Are you curious about the secret behind the $5.5 billion fund created by a 24-year-old investor? Over the past few months, Leopold Aschenbrenner’s portfolio changes have been truly fascinating. The days when he was betting heavily on Nvidia’s stock are already behind him.



Last year, he focused on buying up the beneficiaries of the GPU boom. Companies like Nvidia, Broadcom, TSMC, and Micron, the chip manufacturers. But looking at his recent 13F filings, the situation has completely shifted. He’s almost completely divested from those stocks. His judgment is that Nvidia’s stock price has already been fully reflected in the market.

So where did that money go? He shifted his focus to energy and infrastructure. In his 165-page paper titled “Situational Awareness,” he predicted reaching AGI by 2027, but now he seems to have identified the next bottleneck precisely.
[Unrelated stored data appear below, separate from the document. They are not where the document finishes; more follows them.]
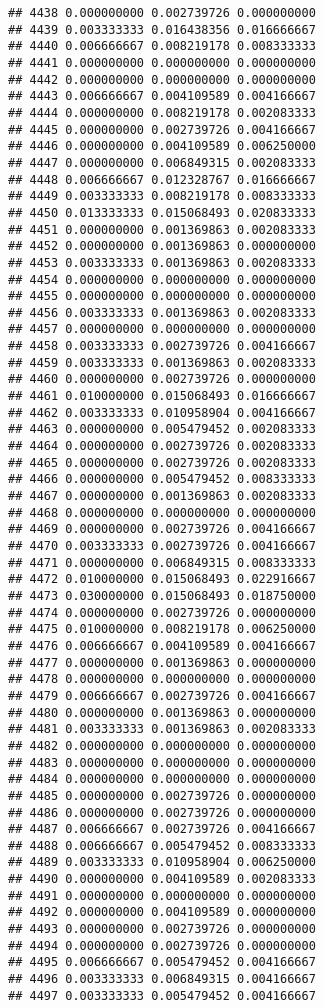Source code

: \documentclass[
]{article}
\begin{document}
\begin{verbatim}
## 4438 0.000000000 0.002739726 0.000000000
## 4439 0.003333333 0.016438356 0.016666667
## 4440 0.006666667 0.008219178 0.008333333
## 4441 0.000000000 0.000000000 0.000000000
## 4442 0.000000000 0.000000000 0.000000000
## 4443 0.006666667 0.004109589 0.004166667
## 4444 0.000000000 0.008219178 0.002083333
## 4445 0.000000000 0.002739726 0.004166667
## 4446 0.000000000 0.004109589 0.006250000
## 4447 0.000000000 0.006849315 0.002083333
## 4448 0.006666667 0.012328767 0.016666667
## 4449 0.003333333 0.008219178 0.008333333
## 4450 0.013333333 0.015068493 0.020833333
## 4451 0.000000000 0.001369863 0.002083333
## 4452 0.000000000 0.001369863 0.000000000
## 4453 0.003333333 0.001369863 0.002083333
## 4454 0.000000000 0.000000000 0.000000000
## 4455 0.000000000 0.000000000 0.000000000
## 4456 0.003333333 0.001369863 0.002083333
## 4457 0.000000000 0.000000000 0.000000000
## 4458 0.003333333 0.002739726 0.004166667
## 4459 0.003333333 0.001369863 0.002083333
## 4460 0.000000000 0.002739726 0.000000000
## 4461 0.010000000 0.015068493 0.016666667
## 4462 0.003333333 0.010958904 0.004166667
## 4463 0.000000000 0.005479452 0.002083333
## 4464 0.000000000 0.002739726 0.002083333
## 4465 0.000000000 0.002739726 0.002083333
## 4466 0.000000000 0.005479452 0.008333333
## 4467 0.000000000 0.001369863 0.002083333
## 4468 0.000000000 0.000000000 0.000000000
## 4469 0.000000000 0.002739726 0.004166667
## 4470 0.003333333 0.002739726 0.004166667
## 4471 0.000000000 0.006849315 0.008333333
## 4472 0.010000000 0.015068493 0.022916667
## 4473 0.030000000 0.015068493 0.018750000
## 4474 0.000000000 0.002739726 0.000000000
## 4475 0.010000000 0.008219178 0.006250000
## 4476 0.006666667 0.004109589 0.004166667
## 4477 0.000000000 0.001369863 0.000000000
## 4478 0.000000000 0.000000000 0.000000000
## 4479 0.006666667 0.002739726 0.004166667
## 4480 0.000000000 0.001369863 0.000000000
## 4481 0.003333333 0.001369863 0.002083333
## 4482 0.000000000 0.000000000 0.000000000
## 4483 0.000000000 0.000000000 0.000000000
## 4484 0.000000000 0.000000000 0.000000000
## 4485 0.000000000 0.002739726 0.000000000
## 4486 0.000000000 0.002739726 0.000000000
## 4487 0.006666667 0.002739726 0.004166667
## 4488 0.006666667 0.005479452 0.008333333
## 4489 0.003333333 0.010958904 0.006250000
## 4490 0.000000000 0.004109589 0.002083333
## 4491 0.000000000 0.000000000 0.000000000
## 4492 0.000000000 0.004109589 0.000000000
## 4493 0.000000000 0.002739726 0.000000000
## 4494 0.000000000 0.002739726 0.000000000
## 4495 0.006666667 0.005479452 0.004166667
## 4496 0.003333333 0.006849315 0.004166667
## 4497 0.003333333 0.005479452 0.004166667

\end{verbatim}
\end{document}
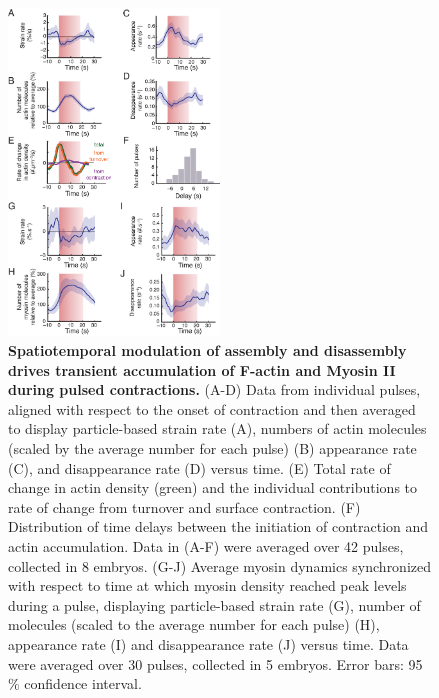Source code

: \begin{figure}[!htbp]
\centering
\includegraphics[width=0.5\textwidth]{pulse/Figure2-3}

\caption{\label{fig:223} \textbf{Spatiotemporal modulation of assembly and disassembly drives transient accumulation of F-actin and Myosin II during pulsed contractions.} (A-D) Data from individual pulses, aligned with respect to the onset of contraction and then averaged to display particle-based strain rate (A), numbers of actin molecules (scaled by the average number for each pulse) (B) appearance rate (C), and disappearance rate (D) versus time.  (E) Total rate of change in actin density (green) and the individual contributions to rate of change from turnover and surface contraction. (F) Distribution of time delays between the initiation of contraction and actin accumulation. Data in (A-F) were averaged over 42 pulses, collected in 8 embryos. (G-J) Average myosin dynamics synchronized with respect to time at which myosin density reached peak levels during a pulse, displaying particle-based strain rate (G), number of molecules (scaled to the average number for each pulse) (H), appearance rate (I) and disappearance rate (J) versus time. Data were averaged over 30 pulses, collected in 5 embryos. Error bars: 95$\%$ confidence interval. }
\end{figure}



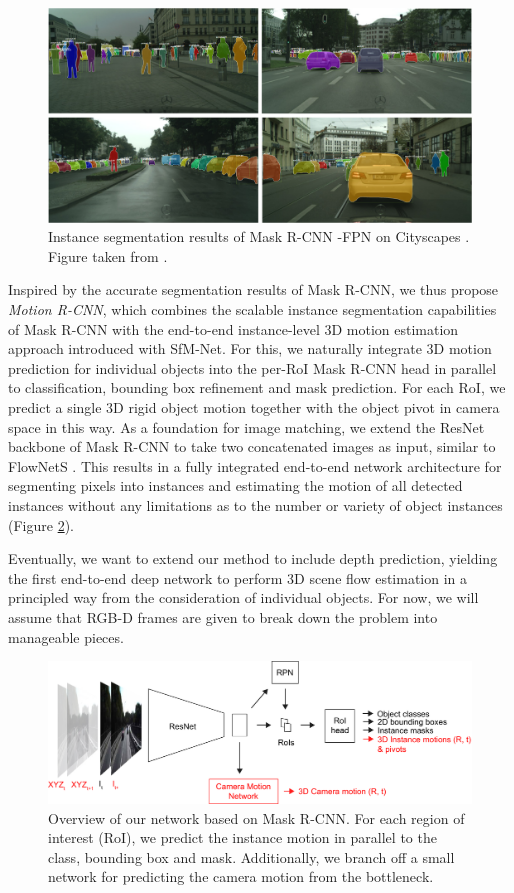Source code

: \begin{figure}[t]
  \centering
  \includegraphics[width=\textwidth]{figures/maskrcnn_cs}
\caption{
Instance segmentation results of Mask R-CNN -FPN \cite{MaskRCNN}
on Cityscapes \cite{Cityscapes}. Figure taken from \cite{MaskRCNN}.
}
\label{figure:maskrcnn_cs}
\end{figure}
Inspired by the accurate segmentation results of Mask R-CNN,
we thus propose \emph{Motion R-CNN}, which combines the scalable instance segmentation capabilities of
Mask R-CNN with the end-to-end instance-level 3D motion estimation approach introduced with SfM-Net.
For this, we naturally integrate 3D motion prediction for individual objects into the per-RoI Mask R-CNN head
in parallel to classification, bounding box refinement and mask prediction.
For each RoI, we predict a single 3D rigid object motion together with the object
pivot in camera space in this way.
As a foundation for image matching, we extend the ResNet \cite{ResNet} backbone of Mask R-CNN to take
two concatenated images as input, similar to FlowNetS \cite{FlowNet}.
This results in a fully integrated end-to-end network architecture for segmenting pixels into instances
and estimating the motion of all detected instances without any limitations
as to the number or variety of object instances (Figure \ref{figure:net_intro}).

Eventually, we want to extend our method to include depth prediction,
yielding the first end-to-end deep network to perform 3D scene flow estimation
in a principled way from the consideration of individual objects.
For now, we will assume that RGB-D frames are given to break down the problem into
manageable pieces.

\begin{figure}[t]
  \centering
  \includegraphics[width=\textwidth]{figures/net_intro}
\caption{
Overview of our network based on Mask R-CNN. For each region of interest (RoI), we predict the instance motion
in parallel to the class, bounding box and mask. Additionally, we branch off a
small network for predicting the camera motion from the bottleneck.
}
\label{figure:net_intro}
\end{figure}

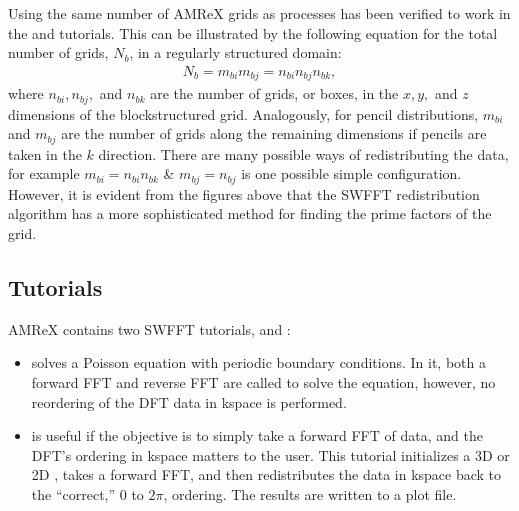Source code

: \documentclass[letterpaper,10pt,english]{sphinxmanual}
\begin{document}
\sphinxAtStartPar
Using the same number of AMReX grids as processes has been verified to work in the  and  tutorials. This can be illustrated by the following equation for the total number of grids, \(N_{b}\), in a regularly structured domain:
\begin{equation*}
\begin{split}N_{b} = m_{bi} m_{bj} = n_{bi} n_{bj} n_{bk},\end{split}
\end{equation*}
\sphinxAtStartPar
where \(n_{bi}, n_{bj},\) and  \(n_{bk}\) are the number of grids, or boxes, in the \(x, y,\) and \(z\) dimensions of the block\sphinxhyphen{}structured grid. Analogously, for pencil distributions, \(m_{bi}\) and \(m_{bj}\) are the number of grids along the remaining dimensions if pencils are taken in the \(k\) direction. There are many possible ways of redistributing the data, for example \(m_{bi} = n_{bi}n_{bk}\) \& \(m_{bj} = n_{bj}\) is one possible simple configuration. However, it is evident from the figures above that the SWFFT redistribution algorithm has a more sophisticated method for finding the prime factors of the grid.


\subsection{Tutorials}
\label{\detokenize{SWFFT:tutorials}}
\sphinxAtStartPar
AMReX contains two SWFFT tutorials,  and :
\begin{itemize}
\item {} 
\sphinxAtStartPar
{} solves a Poisson equation with periodic boundary conditions.  In it, both a forward FFT
and reverse FFT are called to solve the equation, however, no reordering of the DFT data in k\sphinxhyphen{}space is performed.

\item {} 
\sphinxAtStartPar
{} is useful if the objective is to simply take a forward FFT of data,
and the DFT’s ordering in k\sphinxhyphen{}space matters to the user. This tutorial initializes a 3D or 2D ,
takes a forward FFT, and then redistributes the data in k\sphinxhyphen{}space back to the “correct,” 0 to \(2\pi\), ordering.
The results are written to a plot file.

\end{itemize}
\end{document}
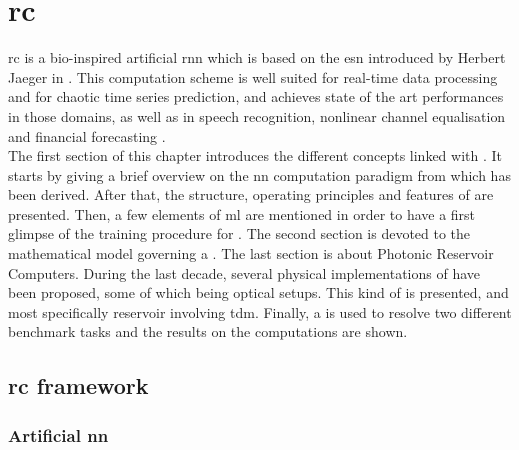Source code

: \chapter{\acrlong{rc}}
\label{rc}

\gls{rc} is a bio-inspired artificial \gls{rnn} which is based on the \gls{esn} introduced by Herbert Jaeger in \cite{Jaeger2004}. This computation scheme is well suited for real-time data processing and for chaotic time series prediction\cite{Jaeger2004, JaegerH.2001Tesa, Lukoeviius2012}, and achieves state of the art performances in those domains, as well as in speech recognition\cite{Verstraeten2006, NIPS2010_4056, Jaeger2007}, nonlinear channel equalisation\cite{Jaeger2004} and financial forecasting \cite{financialTimeSeries}.\\

The first section of this chapter introduces the different concepts linked with \rc. It starts by giving a brief overview on the \gls{nn} computation paradigm from which \rc has been derived. After that, the structure, operating principles and features of \rcer are presented. Then, a few elements of \gls{ml} are mentioned in order to have a first glimpse of the training procedure for \rcer. The second section is devoted to the mathematical model governing a \rcer. The last section is about Photonic Reservoir Computers. During the last decade, several physical implementations of \rcer have been proposed, some of which being optical setups. This kind of \rcer is presented, and most specifically reservoir involving \gls{tdm}. Finally, a \rcer is used to resolve two different benchmark tasks and the results on the computations are shown.

\section{\acrlong{rc} framework}


\subsection{Artificial \acrlong{nn}}

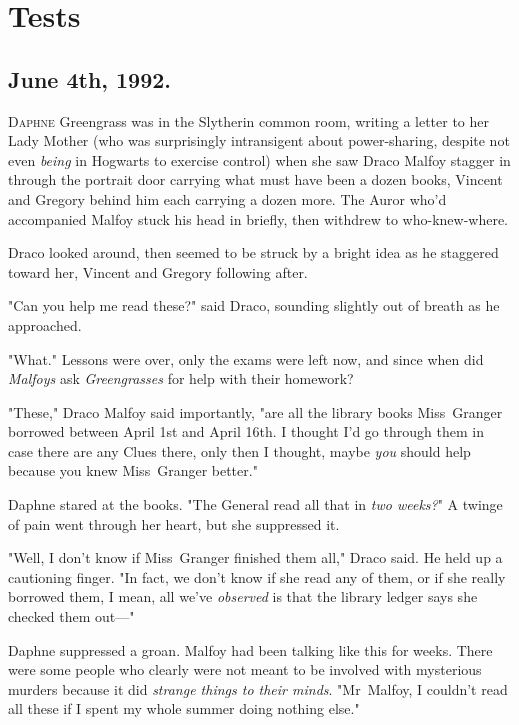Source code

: \chapter{Tests}

\section{June 4th, 1992.}

\lettrine{D}{aphne} Greengrass was in the Slytherin common room, writing a letter to her
Lady Mother (who was surprisingly intransigent about power-sharing, despite not
even \emph{being} in Hogwarts to exercise control) when she saw Draco Malfoy
stagger in through the portrait door carrying what must have been a dozen
books, Vincent and Gregory behind him each carrying a dozen more. The Auror
who’d accompanied Malfoy stuck his head in briefly, then withdrew to
who-knew-where.

Draco looked around, then seemed to be struck by a bright idea as he staggered
toward her, Vincent and Gregory following after.

"Can you help me read these?" said Draco, sounding slightly out of breath as he
approached.

"What." Lessons were over, only the exams were left now, and since when
did \emph{Malfoys} ask \emph{Greengrasses} for help with their homework?

"These," Draco Malfoy said importantly, "are all the library books Miss~Granger
borrowed between April 1st and April 16th. I thought I’d go through them in
case there are any Clues there, only then I thought, maybe \emph{you} should
help because you knew Miss~Granger better."

Daphne stared at the books. "The General read all that in \emph{two weeks?}" A
twinge of pain went through her heart, but she suppressed it.

"Well, I don’t know if Miss~Granger finished them all," Draco said. He held up
a cautioning finger. "In fact, we don’t know if she read any of them, or if she
really borrowed them, I mean, all we’ve \emph{observed} is that the library
ledger says she checked them out—"

Daphne suppressed a groan. Malfoy had been talking like this for weeks. There
were some people who clearly were not meant to be involved with mysterious
murders because it did \emph{strange things to their minds}. "Mr~Malfoy, I
couldn’t read all these if I spent my whole summer doing nothing else."


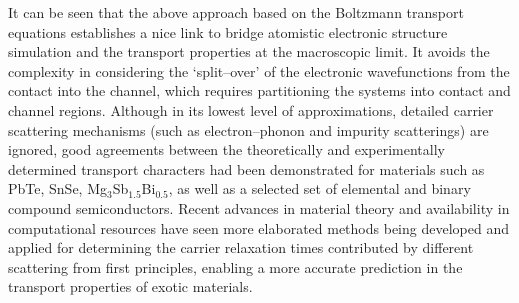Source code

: It can be seen that the above approach based on the Boltzmann transport equations establishes a nice link to bridge atomistic electronic structure simulation and the transport properties at the macroscopic limit. It avoids the complexity in considering the `split--over' of the electronic wavefunctions from the contact into the channel, which requires partitioning the systems into contact and channel regions.\cite{datta2005quantum} Although in its lowest level of approximations, detailed carrier scattering mechanisms (such as electron--phonon and impurity scatterings) are ignored, good agreements between the theoretically and experimentally determined transport characters had been demonstrated for materials such as  PbTe,\cite{singh2010doping} SnSe,\cite{zhao2016ultrahigh} Mg$_3$Sb$_{1.5}$Bi$_{0.5}$,\cite{zhang2017high} as well as a selected set of elemental and binary compound semiconductors.\cite{ricci2017ab}  Recent advances in material theory and availability in computational resources have seen more elaborated methods being developed and applied for determining the carrier relaxation times contributed by different scattering from first principles, enabling a more accurate prediction in the transport properties of exotic materials.\cite{krishnaswamy2017first,ganose2021efficient,jung2021prediction}

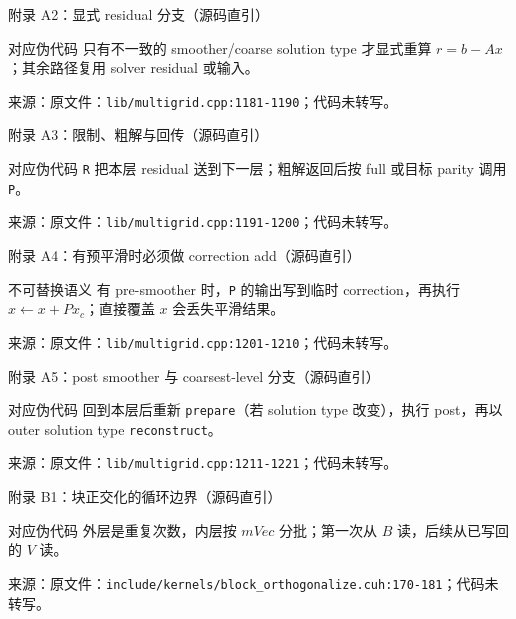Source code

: \documentclass[UTF8,aspectratio=169,11pt]{ctexbeamer}
\newcommand{\source}[1]{\vspace{0.05em}\par{\raggedright\scriptsize\color{muted}来源：#1\par}}
\newcommand{\codepath}[1]{\nolinkurl{#1}}
\begin{document}
\begin{frame}[fragile,t]{附录 A2：显式 residual 分支（源码直引）}
  
  \begin{block}{对应伪代码}
    只有不一致的 smoother/coarse solution type 才显式重算 \(r=b-Ax\)；其余路径复用 solver residual 或输入。
  \end{block}
  \source{原文件：\codepath{lib/multigrid.cpp:1181-1190}；代码未转写。}
\end{frame}

\begin{frame}[fragile,t]{附录 A3：限制、粗解与回传（源码直引）}
  
  \begin{block}{对应伪代码}
    \texttt{R} 把本层 residual 送到下一层；粗解返回后按 full 或目标 parity 调用 \texttt{P}。
  \end{block}
  \source{原文件：\codepath{lib/multigrid.cpp:1191-1200}；代码未转写。}
\end{frame}

\begin{frame}[fragile,t]{附录 A4：有预平滑时必须做 correction add（源码直引）}
  
  \begin{alertblock}{不可替换语义}
    有 pre-smoother 时，\texttt{P} 的输出写到临时 correction，再执行 \(x\leftarrow x+Px_c\)；直接覆盖 \(x\) 会丢失平滑结果。
  \end{alertblock}
  \source{原文件：\codepath{lib/multigrid.cpp:1201-1210}；代码未转写。}
\end{frame}

\begin{frame}[fragile,t]{附录 A5：post smoother 与 coarsest-level 分支（源码直引）}
  
  \begin{block}{对应伪代码}
    回到本层后重新 \texttt{prepare}（若 solution type 改变），执行 post，再以 outer solution type \texttt{reconstruct}。
  \end{block}
  \source{原文件：\codepath{lib/multigrid.cpp:1211-1221}；代码未转写。}
\end{frame}

\begin{frame}[fragile,t]{附录 B1：块正交化的循环边界（源码直引）}
  
  \begin{block}{对应伪代码}
    外层是重复次数，内层按 \(mVec\) 分批；第一次从 \(B\) 读，后续从已写回的 \(V\) 读。
  \end{block}
  \source{原文件：\codepath{include/kernels/block_orthogonalize.cuh:170-181}；代码未转写。}
\end{frame}
\end{document}
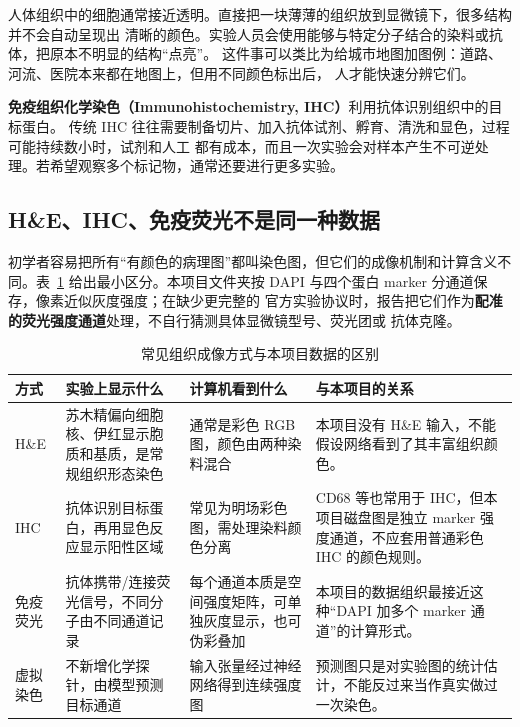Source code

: \documentclass[12pt,a4paper,UTF8]{ctexart}
\newcommand{\term}[2]{\textbf{#1（#2）}}
\begin{document}
人体组织中的细胞通常接近透明。直接把一块薄薄的组织放到显微镜下，很多结构并不会自动呈现出
清晰的颜色。实验人员会使用能够与特定分子结合的染料或抗体，把原本不明显的结构“点亮”。
这件事可以类比为给城市地图加图例：道路、河流、医院本来都在地图上，但用不同颜色标出后，
人才能快速分辨它们。

\term{免疫组织化学染色}{Immunohistochemistry, IHC}利用抗体识别组织中的目标蛋白。
传统 IHC 往往需要制备切片、加入抗体试剂、孵育、清洗和显色，过程可能持续数小时，试剂和人工
都有成本，而且一次实验会对样本产生不可逆处理。若希望观察多个标记物，通常还要进行更多实验。

\subsection{H\&E、IHC、免疫荧光不是同一种数据}

初学者容易把所有“有颜色的病理图”都叫染色图，但它们的成像机制和计算含义不同。表~\ref{tab:stain-types}
给出最小区分。本项目文件夹按 DAPI 与四个蛋白 marker 分通道保存，像素近似灰度强度；在缺少更完整的
官方实验协议时，报告把它们作为\textbf{配准的荧光强度通道}处理，不自行猜测具体显微镜型号、荧光团或
抗体克隆。

\begin{table}[H]
\centering
\caption{常见组织成像方式与本项目数据的区别}
\label{tab:stain-types}
\begin{tabularx}{\textwidth}{>{\raggedright\arraybackslash}p{}
                              >{\raggedright\arraybackslash}p{}
                              >{\raggedright\arraybackslash}p{}X}
\toprule
方式 & 实验上显示什么 & 计算机看到什么 & 与本项目的关系 \\
\midrule
H\&E & 苏木精偏向细胞核、伊红显示胞质和基质，是常规组织形态染色 & 通常是彩色 RGB 图，颜色由两种染料混合 & 本项目没有 H\&E 输入，不能假设网络看到了其丰富组织颜色。\\
IHC & 抗体识别目标蛋白，再用显色反应显示阳性区域 & 常见为明场彩色图，需处理染料颜色分离 & CD68 等也常用于 IHC，但本项目磁盘图是独立 marker 强度通道，不应套用普通彩色 IHC 的颜色规则。\\
免疫荧光 & 抗体携带/连接荧光信号，不同分子由不同通道记录 & 每个通道本质是空间强度矩阵，可单独灰度显示，也可伪彩叠加 & 本项目的数据组织最接近这种“DAPI 加多个 marker 通道”的计算形式。\\
虚拟染色 & 不新增化学探针，由模型预测目标通道 & 输入张量经过神经网络得到连续强度图 & 预测图只是对实验图的统计估计，不能反过来当作真实做过一次染色。\\
\bottomrule
\end{tabularx}
\end{table}
\end{document}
His current largest holding is Bloom Energy. It’s an $855 million investment, making up 20% of his portfolio. What does this company do? It makes fuel cells that convert natural gas directly into electricity usable in data centers. The key point is that it eliminates the need to rely on the existing power grid. Their order backlog alone is $20 billion, with revenues expected to grow 34% in 2025 and another 40% in 2026, indicating demand far exceeds supply.

Why the sudden focus on energy? Because the current power grid is designed for human energy needs, not the enormous power demands of AI data centers. The recent quarterly reports from Google, Meta, and Amazon, promising $650 billion in capital expenditures, are ultimately driven by this issue.

Investing $800 million in CorWeave is also in this context. Buying GPUs alone isn’t enough. Installing them in racks, powering them, and maintaining cooling systems are entirely different challenges. That’s why he invested in cloud service providers specializing in AI infrastructure.

The most creative move is his investment in Bitcoin mining companies. It may seem odd on the surface, but if you think about what they own—land and power, along with already secured permits and grid access—it's clear. Usually, obtaining such permits takes months or years. So he’s acquiring companies that already have permits and converting them into AI data centers. It’s like buying an already licensed bar instead of applying for a new liquor license and waiting.

His short selling of Infosys is also intriguing. This Indian company has relied on cheap labor for IT outsourcing, but now models like Claude or GPT have become powerful enough to handle not just simple tasks but critical IT processes. He believes their business model is about to collapse.

Ultimately, his investment philosophy captures a major shift from software to hardware. Software can now be created by anyone, but energy, manufacturing, permits, and infrastructure cannot be built by AI. And all of this converges into one question: who can most efficiently supply the energy needed for the future? His conclusion is that semiconductor companies like Nvidia, whose stock prices have already risen significantly, are no longer the best bets.

Looking at how he turned $1 billion into $5.5 billion in a year and a half, it’s clear how accurate his analysis has been. Of course, this isn’t investment advice; it’s just one investor’s portfolio. But it’s worth paying attention to how the energy and AI infrastructure sectors might move this year.